The problem
Word for word, return the lines from the top of the listing to the line containing "This application uses", both ends included, and no others.

■ ■ ■ ■ ■ ■ ■

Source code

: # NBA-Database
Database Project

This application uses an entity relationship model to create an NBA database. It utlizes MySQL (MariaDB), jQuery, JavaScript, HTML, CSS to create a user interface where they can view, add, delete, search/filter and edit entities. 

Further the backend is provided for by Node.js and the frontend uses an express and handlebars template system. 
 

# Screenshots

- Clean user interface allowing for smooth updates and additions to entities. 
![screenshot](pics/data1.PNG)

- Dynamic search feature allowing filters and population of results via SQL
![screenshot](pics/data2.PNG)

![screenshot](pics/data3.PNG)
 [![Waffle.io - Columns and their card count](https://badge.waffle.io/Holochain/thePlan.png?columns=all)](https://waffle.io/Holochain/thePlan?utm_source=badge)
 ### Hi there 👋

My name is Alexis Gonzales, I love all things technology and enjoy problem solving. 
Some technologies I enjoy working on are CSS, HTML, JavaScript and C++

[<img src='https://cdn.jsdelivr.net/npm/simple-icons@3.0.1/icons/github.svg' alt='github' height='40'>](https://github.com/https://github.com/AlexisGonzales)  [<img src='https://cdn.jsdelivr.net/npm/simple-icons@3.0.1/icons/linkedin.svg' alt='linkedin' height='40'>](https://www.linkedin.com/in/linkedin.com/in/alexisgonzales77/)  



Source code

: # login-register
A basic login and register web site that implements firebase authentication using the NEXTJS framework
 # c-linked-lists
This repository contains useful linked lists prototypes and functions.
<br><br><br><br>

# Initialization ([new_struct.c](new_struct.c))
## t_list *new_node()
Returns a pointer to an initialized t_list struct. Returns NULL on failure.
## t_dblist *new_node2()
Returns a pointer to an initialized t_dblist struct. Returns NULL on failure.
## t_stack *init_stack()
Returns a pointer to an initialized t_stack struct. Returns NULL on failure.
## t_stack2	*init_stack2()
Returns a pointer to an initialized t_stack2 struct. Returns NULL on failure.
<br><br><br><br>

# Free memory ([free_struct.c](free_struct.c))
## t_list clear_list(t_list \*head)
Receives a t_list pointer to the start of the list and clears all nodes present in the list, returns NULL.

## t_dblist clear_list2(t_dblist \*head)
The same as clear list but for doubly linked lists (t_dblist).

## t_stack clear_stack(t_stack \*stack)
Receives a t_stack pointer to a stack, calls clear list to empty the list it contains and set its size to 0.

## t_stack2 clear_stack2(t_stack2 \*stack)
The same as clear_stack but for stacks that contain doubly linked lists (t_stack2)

■ ■ ■ ■ ■ ■ ■

Task result
Source code

: # NBA-Database
Database Project

This application uses an entity relationship model to create an NBA database. It utlizes MySQL (MariaDB), jQuery, JavaScript, HTML, CSS to create a user interface where they can view, add, delete, search/filter and edit entities. 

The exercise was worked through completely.